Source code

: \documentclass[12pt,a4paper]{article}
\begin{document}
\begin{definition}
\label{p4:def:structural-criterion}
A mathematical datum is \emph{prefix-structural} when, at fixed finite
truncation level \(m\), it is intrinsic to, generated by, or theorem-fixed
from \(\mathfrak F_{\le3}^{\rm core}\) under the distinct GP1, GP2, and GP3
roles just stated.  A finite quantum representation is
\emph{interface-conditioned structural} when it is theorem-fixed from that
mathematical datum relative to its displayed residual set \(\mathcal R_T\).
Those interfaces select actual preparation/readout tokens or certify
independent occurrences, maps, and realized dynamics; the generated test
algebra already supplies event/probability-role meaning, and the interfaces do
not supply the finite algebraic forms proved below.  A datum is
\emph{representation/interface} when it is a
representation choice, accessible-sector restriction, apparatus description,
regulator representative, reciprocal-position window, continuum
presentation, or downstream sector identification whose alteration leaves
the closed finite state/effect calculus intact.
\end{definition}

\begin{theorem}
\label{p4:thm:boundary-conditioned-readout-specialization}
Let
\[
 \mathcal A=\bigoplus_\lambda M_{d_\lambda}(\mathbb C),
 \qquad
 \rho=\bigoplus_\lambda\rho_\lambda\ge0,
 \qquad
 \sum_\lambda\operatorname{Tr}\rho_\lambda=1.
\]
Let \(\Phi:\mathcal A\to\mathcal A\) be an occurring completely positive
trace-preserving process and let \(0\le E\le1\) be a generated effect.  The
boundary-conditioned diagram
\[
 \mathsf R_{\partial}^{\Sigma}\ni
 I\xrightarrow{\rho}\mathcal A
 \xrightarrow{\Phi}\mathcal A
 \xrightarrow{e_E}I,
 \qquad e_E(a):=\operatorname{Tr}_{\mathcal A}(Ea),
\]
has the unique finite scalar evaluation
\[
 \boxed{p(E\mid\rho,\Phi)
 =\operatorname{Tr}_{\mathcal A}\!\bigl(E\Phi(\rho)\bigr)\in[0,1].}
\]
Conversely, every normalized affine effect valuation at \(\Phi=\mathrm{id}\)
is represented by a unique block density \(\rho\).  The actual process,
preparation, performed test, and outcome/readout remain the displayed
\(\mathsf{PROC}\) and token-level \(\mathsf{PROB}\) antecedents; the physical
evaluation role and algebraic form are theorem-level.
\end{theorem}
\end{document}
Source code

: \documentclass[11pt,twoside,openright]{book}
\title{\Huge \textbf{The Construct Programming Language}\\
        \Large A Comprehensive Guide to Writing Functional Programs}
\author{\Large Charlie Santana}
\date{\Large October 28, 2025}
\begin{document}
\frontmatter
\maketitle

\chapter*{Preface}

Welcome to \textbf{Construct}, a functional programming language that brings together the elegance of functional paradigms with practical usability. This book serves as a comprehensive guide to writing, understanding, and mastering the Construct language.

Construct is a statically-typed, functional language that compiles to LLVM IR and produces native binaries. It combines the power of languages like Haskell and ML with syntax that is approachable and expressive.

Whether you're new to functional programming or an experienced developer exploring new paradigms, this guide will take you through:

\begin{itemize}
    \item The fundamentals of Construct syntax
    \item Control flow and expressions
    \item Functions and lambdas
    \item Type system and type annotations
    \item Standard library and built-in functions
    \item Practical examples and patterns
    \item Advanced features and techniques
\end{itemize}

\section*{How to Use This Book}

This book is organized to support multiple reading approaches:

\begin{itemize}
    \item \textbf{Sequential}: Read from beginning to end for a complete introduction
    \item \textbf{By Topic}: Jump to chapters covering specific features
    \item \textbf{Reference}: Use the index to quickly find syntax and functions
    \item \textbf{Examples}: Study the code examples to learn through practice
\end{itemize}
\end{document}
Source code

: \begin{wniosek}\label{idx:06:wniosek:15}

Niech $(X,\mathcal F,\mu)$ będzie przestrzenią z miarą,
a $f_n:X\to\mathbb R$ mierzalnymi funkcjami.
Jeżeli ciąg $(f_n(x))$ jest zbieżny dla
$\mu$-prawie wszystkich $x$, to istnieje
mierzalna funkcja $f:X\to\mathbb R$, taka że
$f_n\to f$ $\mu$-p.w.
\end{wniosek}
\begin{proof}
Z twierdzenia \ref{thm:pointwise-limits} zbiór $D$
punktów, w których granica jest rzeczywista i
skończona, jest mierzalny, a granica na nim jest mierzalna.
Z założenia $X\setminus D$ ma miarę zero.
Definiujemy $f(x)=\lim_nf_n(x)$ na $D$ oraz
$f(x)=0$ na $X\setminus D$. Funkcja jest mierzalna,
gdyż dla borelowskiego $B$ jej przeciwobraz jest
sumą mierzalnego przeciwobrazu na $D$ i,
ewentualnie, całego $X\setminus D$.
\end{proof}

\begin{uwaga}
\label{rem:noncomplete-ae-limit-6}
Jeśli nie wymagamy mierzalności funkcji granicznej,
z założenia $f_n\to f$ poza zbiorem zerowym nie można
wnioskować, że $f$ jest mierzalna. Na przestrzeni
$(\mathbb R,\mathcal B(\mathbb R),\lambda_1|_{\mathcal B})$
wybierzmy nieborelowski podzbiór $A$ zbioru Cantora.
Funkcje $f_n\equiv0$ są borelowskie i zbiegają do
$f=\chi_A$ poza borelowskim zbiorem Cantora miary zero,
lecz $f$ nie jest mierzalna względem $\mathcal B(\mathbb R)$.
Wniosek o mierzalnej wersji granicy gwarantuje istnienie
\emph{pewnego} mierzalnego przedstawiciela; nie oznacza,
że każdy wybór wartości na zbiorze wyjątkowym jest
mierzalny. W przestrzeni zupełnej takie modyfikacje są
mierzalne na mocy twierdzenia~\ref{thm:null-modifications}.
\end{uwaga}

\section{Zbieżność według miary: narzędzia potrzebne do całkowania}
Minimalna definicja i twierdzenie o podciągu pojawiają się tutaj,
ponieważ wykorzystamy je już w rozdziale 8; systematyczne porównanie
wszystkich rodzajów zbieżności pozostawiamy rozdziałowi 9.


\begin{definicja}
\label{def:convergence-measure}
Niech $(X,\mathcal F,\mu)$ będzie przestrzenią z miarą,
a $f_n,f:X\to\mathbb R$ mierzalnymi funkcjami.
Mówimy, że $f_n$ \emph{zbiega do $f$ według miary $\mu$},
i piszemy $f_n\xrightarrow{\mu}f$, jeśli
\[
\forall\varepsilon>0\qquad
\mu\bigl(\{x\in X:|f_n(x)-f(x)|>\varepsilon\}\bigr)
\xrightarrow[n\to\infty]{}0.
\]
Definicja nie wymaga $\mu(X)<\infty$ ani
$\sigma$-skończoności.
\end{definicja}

--

- _Your instructions_
Without altering a single word, write out the whole listing.

- _Solution_
Source code

: \documentclass[12pt,a4paper]{article}
\begin{document}
\begin{definition}
\label{p4:def:structural-criterion}
A mathematical datum is \emph{prefix-structural} when, at fixed finite
truncation level \(m\), it is intrinsic to, generated by, or theorem-fixed
from \(\mathfrak F_{\le3}^{\rm core}\) under the distinct GP1, GP2, and GP3
roles just stated.  A finite quantum representation is
\emph{interface-conditioned structural} when it is theorem-fixed from that
mathematical datum relative to its displayed residual set \(\mathcal R_T\).
Those interfaces select actual preparation/readout tokens or certify
independent occurrences, maps, and realized dynamics; the generated test
algebra already supplies event/probability-role meaning, and the interfaces do
not supply the finite algebraic forms proved below.  A datum is
\emph{representation/interface} when it is a
representation choice, accessible-sector restriction, apparatus description,
regulator representative, reciprocal-position window, continuum
presentation, or downstream sector identification whose alteration leaves
the closed finite state/effect calculus intact.
\end{definition}

\begin{theorem}
\label{p4:thm:boundary-conditioned-readout-specialization}
Let
\[
 \mathcal A=\bigoplus_\lambda M_{d_\lambda}(\mathbb C),
 \qquad
 \rho=\bigoplus_\lambda\rho_\lambda\ge0,
 \qquad
 \sum_\lambda\operatorname{Tr}\rho_\lambda=1.
\]
Let \(\Phi:\mathcal A\to\mathcal A\) be an occurring completely positive
trace-preserving process and let \(0\le E\le1\) be a generated effect.  The
boundary-conditioned diagram
\[
 \mathsf R_{\partial}^{\Sigma}\ni
 I\xrightarrow{\rho}\mathcal A
 \xrightarrow{\Phi}\mathcal A
 \xrightarrow{e_E}I,
 \qquad e_E(a):=\operatorname{Tr}_{\mathcal A}(Ea),
\]
has the unique finite scalar evaluation
\[
 \boxed{p(E\mid\rho,\Phi)
 =\operatorname{Tr}_{\mathcal A}\!\bigl(E\Phi(\rho)\bigr)\in[0,1].}
\]
Conversely, every normalized affine effect valuation at \(\Phi=\mathrm{id}\)
is represented by a unique block density \(\rho\).  The actual process,
preparation, performed test, and outcome/readout remain the displayed
\(\mathsf{PROC}\) and token-level \(\mathsf{PROB}\) antecedents; the physical
evaluation role and algebraic form are theorem-level.
\end{theorem}
\end{document}
Source code

: \documentclass[11pt,twoside,openright]{book}
\title{\Huge \textbf{The Construct Programming Language}\\
        \Large A Comprehensive Guide to Writing Functional Programs}
\author{\Large Charlie Santana}
\date{\Large October 28, 2025}
\begin{document}
\frontmatter
\maketitle

\chapter*{Preface}

Welcome to \textbf{Construct}, a functional programming language that brings together the elegance of functional paradigms with practical usability. This book serves as a comprehensive guide to writing, understanding, and mastering the Construct language.

Construct is a statically-typed, functional language that compiles to LLVM IR and produces native binaries. It combines the power of languages like Haskell and ML with syntax that is approachable and expressive.

Whether you're new to functional programming or an experienced developer exploring new paradigms, this guide will take you through:

\begin{itemize}
    \item The fundamentals of Construct syntax
    \item Control flow and expressions
    \item Functions and lambdas
    \item Type system and type annotations
    \item Standard library and built-in functions
    \item Practical examples and patterns
    \item Advanced features and techniques
\end{itemize}

\section*{How to Use This Book}

This book is organized to support multiple reading approaches:

\begin{itemize}
    \item \textbf{Sequential}: Read from beginning to end for a complete introduction
    \item \textbf{By Topic}: Jump to chapters covering specific features
    \item \textbf{Reference}: Use the index to quickly find syntax and functions
    \item \textbf{Examples}: Study the code examples to learn through practice
\end{itemize}
\end{document}
Source code

: \begin{wniosek}\label{idx:06:wniosek:15}

Niech $(X,\mathcal F,\mu)$ będzie przestrzenią z miarą,
a $f_n:X\to\mathbb R$ mierzalnymi funkcjami.
Jeżeli ciąg $(f_n(x))$ jest zbieżny dla
$\mu$-prawie wszystkich $x$, to istnieje
mierzalna funkcja $f:X\to\mathbb R$, taka że
$f_n\to f$ $\mu$-p.w.
\end{wniosek}
\begin{proof}
Z twierdzenia \ref{thm:pointwise-limits} zbiór $D$
punktów, w których granica jest rzeczywista i
skończona, jest mierzalny, a granica na nim jest mierzalna.
Z założenia $X\setminus D$ ma miarę zero.
Definiujemy $f(x)=\lim_nf_n(x)$ na $D$ oraz
$f(x)=0$ na $X\setminus D$. Funkcja jest mierzalna,
gdyż dla borelowskiego $B$ jej przeciwobraz jest
sumą mierzalnego przeciwobrazu na $D$ i,
ewentualnie, całego $X\setminus D$.
\end{proof}

\begin{uwaga}
\label{rem:noncomplete-ae-limit-6}
Jeśli nie wymagamy mierzalności funkcji granicznej,
z założenia $f_n\to f$ poza zbiorem zerowym nie można
wnioskować, że $f$ jest mierzalna. Na przestrzeni
$(\mathbb R,\mathcal B(\mathbb R),\lambda_1|_{\mathcal B})$
wybierzmy nieborelowski podzbiór $A$ zbioru Cantora.
Funkcje $f_n\equiv0$ są borelowskie i zbiegają do
$f=\chi_A$ poza borelowskim zbiorem Cantora miary zero,
lecz $f$ nie jest mierzalna względem $\mathcal B(\mathbb R)$.
Wniosek o mierzalnej wersji granicy gwarantuje istnienie
\emph{pewnego} mierzalnego przedstawiciela; nie oznacza,
że każdy wybór wartości na zbiorze wyjątkowym jest
mierzalny. W przestrzeni zupełnej takie modyfikacje są
mierzalne na mocy twierdzenia~\ref{thm:null-modifications}.
\end{uwaga}

\section{Zbieżność według miary: narzędzia potrzebne do całkowania}
Minimalna definicja i twierdzenie o podciągu pojawiają się tutaj,
ponieważ wykorzystamy je już w rozdziale 8; systematyczne porównanie
wszystkich rodzajów zbieżności pozostawiamy rozdziałowi 9.


\begin{definicja}
\label{def:convergence-measure}
Niech $(X,\mathcal F,\mu)$ będzie przestrzenią z miarą,
a $f_n,f:X\to\mathbb R$ mierzalnymi funkcjami.
Mówimy, że $f_n$ \emph{zbiega do $f$ według miary $\mu$},
i piszemy $f_n\xrightarrow{\mu}f$, jeśli
\[
\forall\varepsilon>0\qquad
\mu\bigl(\{x\in X:|f_n(x)-f(x)|>\varepsilon\}\bigr)
\xrightarrow[n\to\infty]{}0.
\]
Definicja nie wymaga $\mu(X)<\infty$ ani
$\sigma$-skończoności.
\end{definicja}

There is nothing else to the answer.